The first track titled "Maayakaara" released to good reception, gained popularity for its freshness and soothing music.

The Mughizh theme song, is inspired from Kaavya's backstory. The world of the film is depicted through the theme song which is an inspiration propelled by the beautiful waves of the sea. The movie begins with the theme song and ends with the theme song, just like how life comes a full circle. The theme also conveys the subtle and natural realisations which each family member goes through in Mughizh. The film ends with the lyric version of the theme song called Oyaadha alai pole, sung by Pradeep Kumar, written by Balaji Tharanreetharan.

The entire Background score of Mughizh has a subtlety throughout that reflects the fragile storyline. The organic acoustic treatment was deliberately done to make the mood more personal and heart warming.

Track listing
| No. | Title | Singer(s) | Length |
|---|---|---|---|
| 1. | "Maayakaara" | Govind Vasantha, Malvi Sundaresan | 05:39 |
| 2. | "Oyaadha Alai Poley" | Pradeep Kumar | 03:05 |
| 3. | "Mughizh Theme" | Pradeep Kumar | 03:05 |

== Release ==
On 1 January 2021, coinciding with New Year's Day, the makers unveiled the trailer of the film to positive response from viewers. Following the reception, the makers started negotiating with leading over-the-top media service platforms such as Amazon Prime Video, Netflix, Disney+ Hotstar and ZEE5 to release the film, unlike other short films which released directly through YouTube. However, as the negotiations failed to happen, the team intended for a direct premiere on YouTube. Further, the team had planned to market the film in television, where they were about to team up with satellite TV channels to acquire the rights and also to recover production costs. Later, Vijay Sethupathi announced that the film will be released theatrically on 8 October 2021. A teaser of 30 seconds was released on 1 October, a week before the release date, confirming that the film would have a theatrical release. It is the first Tamil film of a shorter duration (62 minutes) to be released in theatres.

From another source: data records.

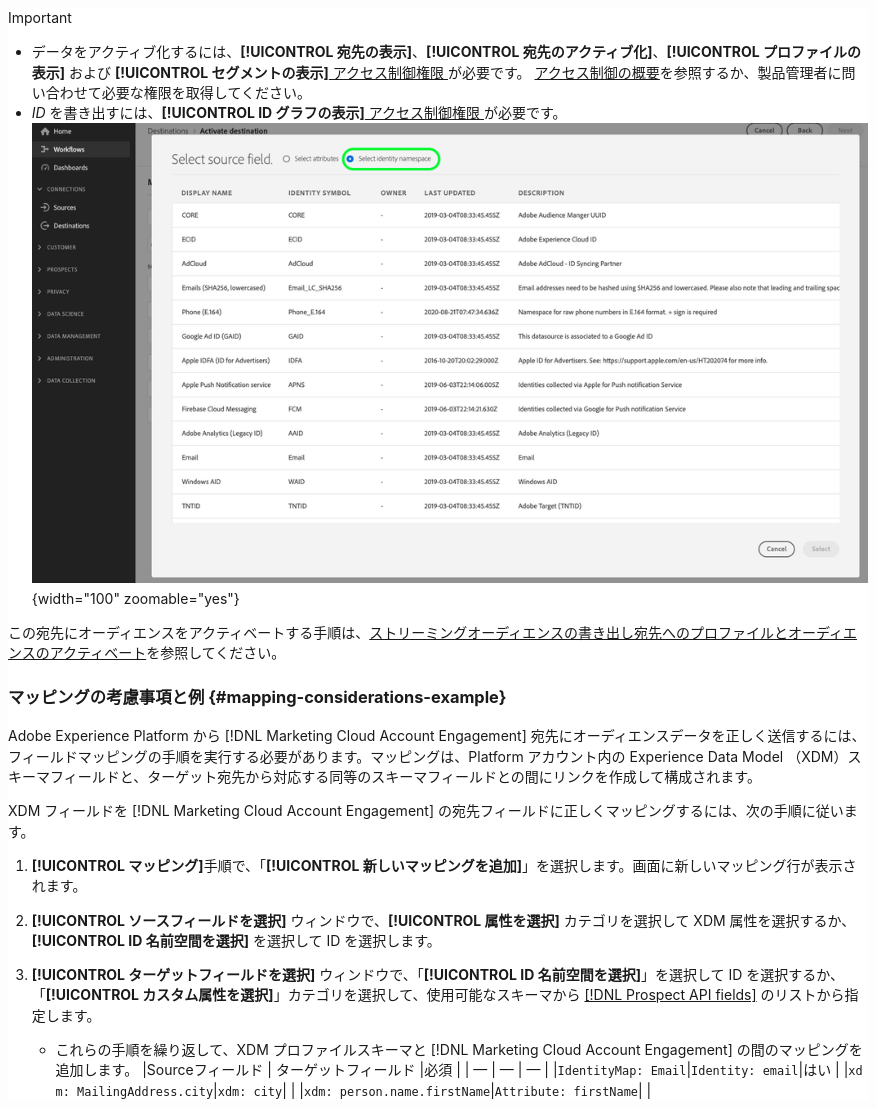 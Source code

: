 >[!IMPORTANT]
> 
>* データをアクティブ化するには、**[!UICONTROL 宛先の表示]**、**[!UICONTROL 宛先のアクティブ化]**、**[!UICONTROL プロファイルの表示]** および **[!UICONTROL セグメントの表示]**[ アクセス制御権限 ](/help/access-control/home.md#permissions) が必要です。 [アクセス制御の概要](/help/access-control/ui/overview.md)を参照するか、製品管理者に問い合わせて必要な権限を取得してください。
>* *ID* を書き出すには、**[!UICONTROL ID グラフの表示]**[ アクセス制御権限 ](/help/access-control/home.md#permissions) が必要です。<br> ![ 宛先に対してオーディエンスをアクティブ化するために、ワークフローでハイライト表示されている ID 名前空間を選択します。](/help/destinations/assets/overview/export-identities-to-destination.png " 宛先に対してオーディエンスをアクティブ化するために、ワークフローでハイライト表示されている ID 名前空間を選択 "){width="100" zoomable="yes"}

この宛先にオーディエンスをアクティベートする手順は、[ストリーミングオーディエンスの書き出し宛先へのプロファイルとオーディエンスのアクティベート](/help/destinations/ui/activate-segment-streaming-destinations.md)を参照してください。

### マッピングの考慮事項と例 {#mapping-considerations-example}

Adobe Experience Platform から [!DNL Marketing Cloud Account Engagement] 宛先にオーディエンスデータを正しく送信するには、フィールドマッピングの手順を実行する必要があります。マッピングは、Platform アカウント内の Experience Data Model （XDM）スキーマフィールドと、ターゲット宛先から対応する同等のスキーマフィールドとの間にリンクを作成して構成されます。

XDM フィールドを [!DNL Marketing Cloud Account Engagement] の宛先フィールドに正しくマッピングするには、次の手順に従います。

1. **[!UICONTROL マッピング]**&#x200B;手順で、「**[!UICONTROL 新しいマッピングを追加]**」を選択します。画面に新しいマッピング行が表示されます。
1. **[!UICONTROL ソースフィールドを選択]** ウィンドウで、**[!UICONTROL 属性を選択]** カテゴリを選択して XDM 属性を選択するか、**[!UICONTROL ID 名前空間を選択]** を選択して ID を選択します。
1. **[!UICONTROL ターゲットフィールドを選択]** ウィンドウで、「**[!UICONTROL ID 名前空間を選択]**」を選択して ID を選択するか、「**[!UICONTROL カスタム属性を選択]**」カテゴリを選択して、使用可能なスキーマから [[!DNL Prospect API fields]](https://developer.salesforce.com/docs/marketing/pardot/guide/prospect-v5.html#fields) のリストから指定します。

   * これらの手順を繰り返して、XDM プロファイルスキーマと [!DNL Marketing Cloud Account Engagement] の間のマッピングを追加します。
|Sourceフィールド | ターゲットフィールド |必須 |
| — | — | — |
|`IdentityMap: Email`|`Identity: email`|はい |
|`xdm: MailingAddress.city`|`xdm: city`| |
|`xdm: person.name.firstName`|`Attribute: firstName`| |
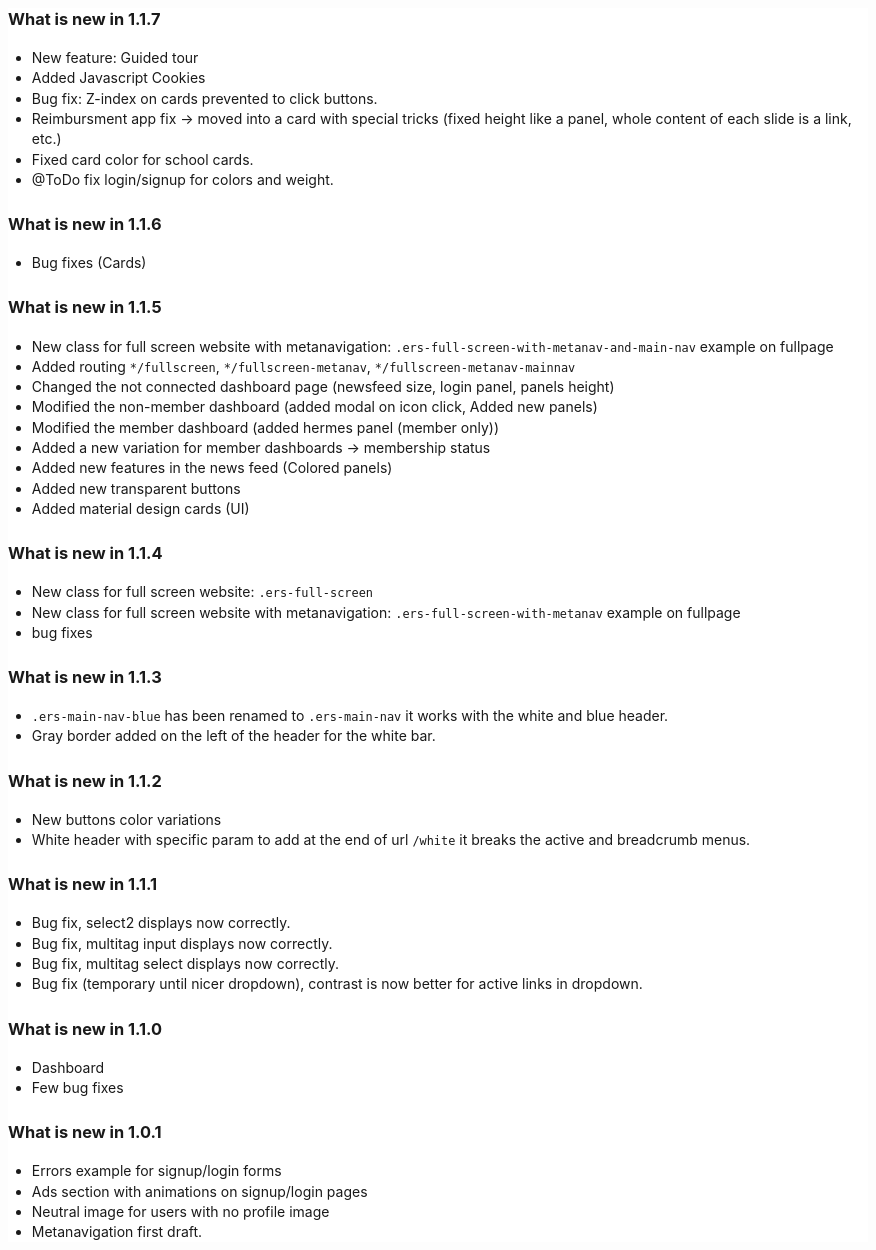 ### What is new in 1.1.7
* New feature: Guided tour
* Added Javascript Cookies
* Bug fix: Z-index on cards prevented to click buttons.
* Reimbursment app fix -> moved into a card with special tricks (fixed height like a panel, whole content of each slide is a link, etc.)
* Fixed card color for school cards.
* @ToDo fix login/signup for colors and weight.

### What is new in 1.1.6
* Bug fixes (Cards)

### What is new in 1.1.5
* New class for full screen website with metanavigation: `.ers-full-screen-with-metanav-and-main-nav` example on fullpage
* Added routing `*/fullscreen`, `*/fullscreen-metanav`, `*/fullscreen-metanav-mainnav`
* Changed the not connected dashboard page (newsfeed size, login panel, panels height)
* Modified the non-member dashboard (added modal on icon click, Added new panels)
* Modified the member dashboard (added hermes panel (member only))
* Added a new variation for member dashboards -> membership status
* Added new features in the news feed (Colored panels)
* Added new transparent buttons
* Added material design cards (UI) 

### What is new in 1.1.4
* New class for full screen website: `.ers-full-screen`
* New class for full screen website with metanavigation: `.ers-full-screen-with-metanav` example on fullpage
* bug fixes

### What is new in 1.1.3
* `.ers-main-nav-blue` has been renamed to `.ers-main-nav` it works with the white and blue header. 
* Gray border added on the left of the header for the white bar.

### What is new in 1.1.2
* New buttons color variations
* White header with specific param to add at the end of url `/white` it breaks the active and breadcrumb menus.

### What is new in 1.1.1
* Bug fix, select2 displays now correctly.
* Bug fix, multitag input displays now correctly.
* Bug fix, multitag select displays now correctly.
* Bug fix (temporary until nicer dropdown), contrast is now better for active links in dropdown.

### What is new in 1.1.0
* Dashboard
* Few bug fixes

### What is new in 1.0.1
* Errors example for signup/login forms
* Ads section with animations on signup/login pages
* Neutral image for users with no profile image
* Metanavigation first draft.  

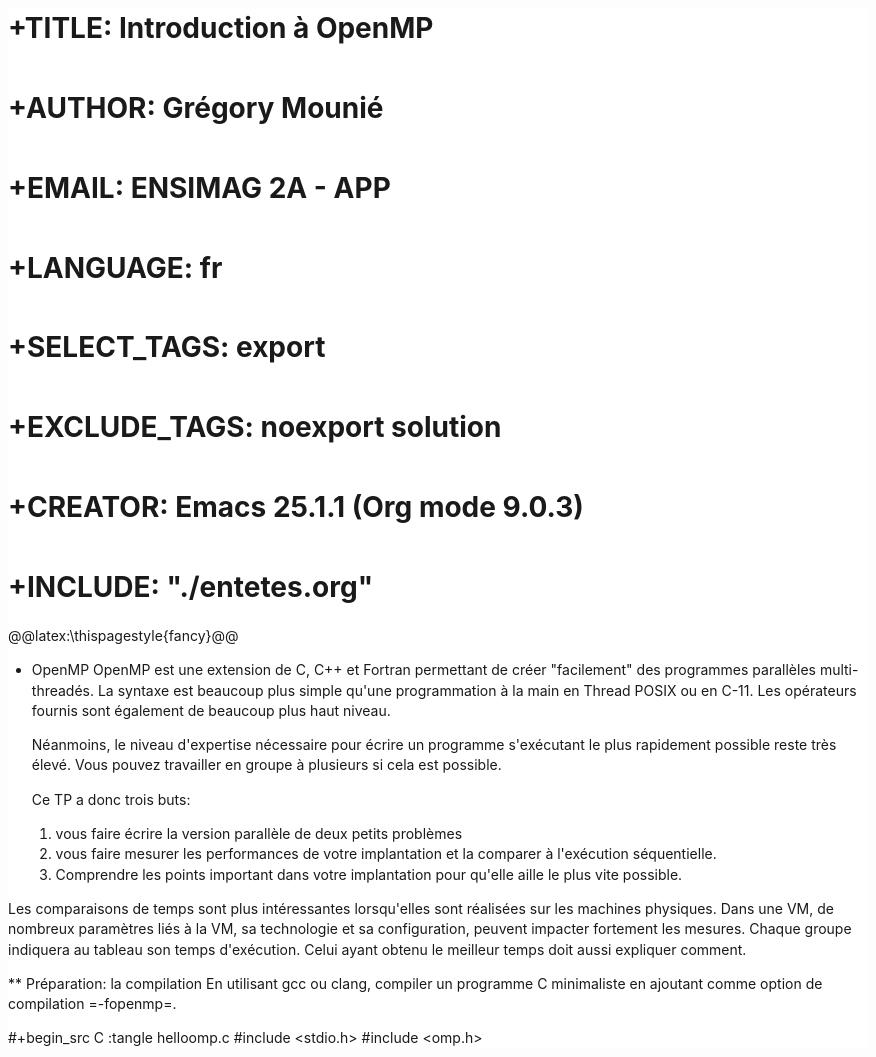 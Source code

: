 # +TITLE: Introduction à OpenMP
# +AUTHOR: Grégory Mounié
# +EMAIL: ENSIMAG 2A - APP
# +LANGUAGE: fr
# +SELECT_TAGS: export
# +EXCLUDE_TAGS: noexport solution
# +CREATOR: Emacs 25.1.1 (Org mode 9.0.3)

# +INCLUDE: "./entetes.org"

@@latex:\thispagestyle{fancy}@@

* OpenMP
  OpenMP est une extension de C, C++ et Fortran permettant de créer
  "facilement" des programmes parallèles multi-threadés. La syntaxe
  est beaucoup plus simple qu'une programmation à la main en Thread
  POSIX ou en C-11. Les opérateurs fournis sont également de beaucoup
  plus haut niveau.

  Néanmoins, le niveau d'expertise nécessaire pour écrire un programme
  s'exécutant le plus rapidement possible reste très élevé. Vous pouvez
  travailler en groupe à plusieurs si cela est possible.

  Ce TP a donc trois buts:
  1) vous faire écrire la version parallèle de deux petits problèmes
  2) vous faire mesurer les performances de votre implantation et la
     comparer à l'exécution séquentielle.
  3) Comprendre les points important dans votre implantation pour
     qu'elle aille le plus vite possible.

Les comparaisons de temps sont plus intéressantes lorsqu'elles sont
réalisées sur les machines physiques. Dans une VM, de nombreux
paramètres liés à la VM, sa technologie et sa configuration, peuvent
impacter fortement les mesures. Chaque groupe indiquera au tableau son temps
d'exécution. Celui ayant obtenu le meilleur temps doit aussi expliquer
comment.

** Préparation: la compilation
   En utilisant gcc ou clang, compiler un programme C minimaliste en
   ajoutant comme option de compilation =-fopenmp=.

#+begin_src C :tangle helloomp.c
  #include <stdio.h>
  #include <omp.h>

The film saw its theatrical release in October 2021 after the pandemic, when the lockdown was relaxed, with a 50 percent occupancy in multiplexes around Tamil Nadu and other major cities in India.

== Critical reception ==
Srivatsan S of The Hindu said that "Mughizh is strictly for all the dog lovers and their cohorts whom you usually spot at the beach on a Sunday morning. The family-friendly entertainer brims you with warmth." Writing for The New Indian Express, Bhuvanesh Chandar said "Mughizh reflects on several deep topics, including overcoming fear, handling grief, raising children, and of course, the love that dogs are capable of". M. Suganth, editor-in-chief of The Times of India called it as "a film that easily works better than the underwhelming anthologies that we have been getting since the pandemic". Ashameera Aiyyappan of Firstpost stated "Amid all the gangster dramas, action thrillers and the blood-soaked action that we see our top stars constantly indulge in, the mere fact that a marketable hero would accept a premise like this, feels like a miracle. This is why VJS, regardless of his successes or failures, is an actor that we always root for." Vishal Menon of Film Companion South stated "Mughizh holds its frames to give viewers the space to figure it out for ourselves with its minimal approach. What this is able to achieve is navigate a minefield of emotions without ever resorting to sentimentality. At first, we mistake this as being simplistic and a tad too plain. But soon, you warm up to it and you understand why this approach was chosen." Abhishek Joshi of Dogwithblog wrote an entire blog on the movie and mentioned that,"Mughizh offers deep reflections on parenting, grief, and life itself".The movie explores grief from a child's eyes but also widens the viewfinder to include the parents, and how pain passes through the triad. While Kavya is laden with guilt, the parents are hurting through the loss of the pet and their child's indifference. Reiterating how every loss is a personal journey and seeks its own time to come to terms with it.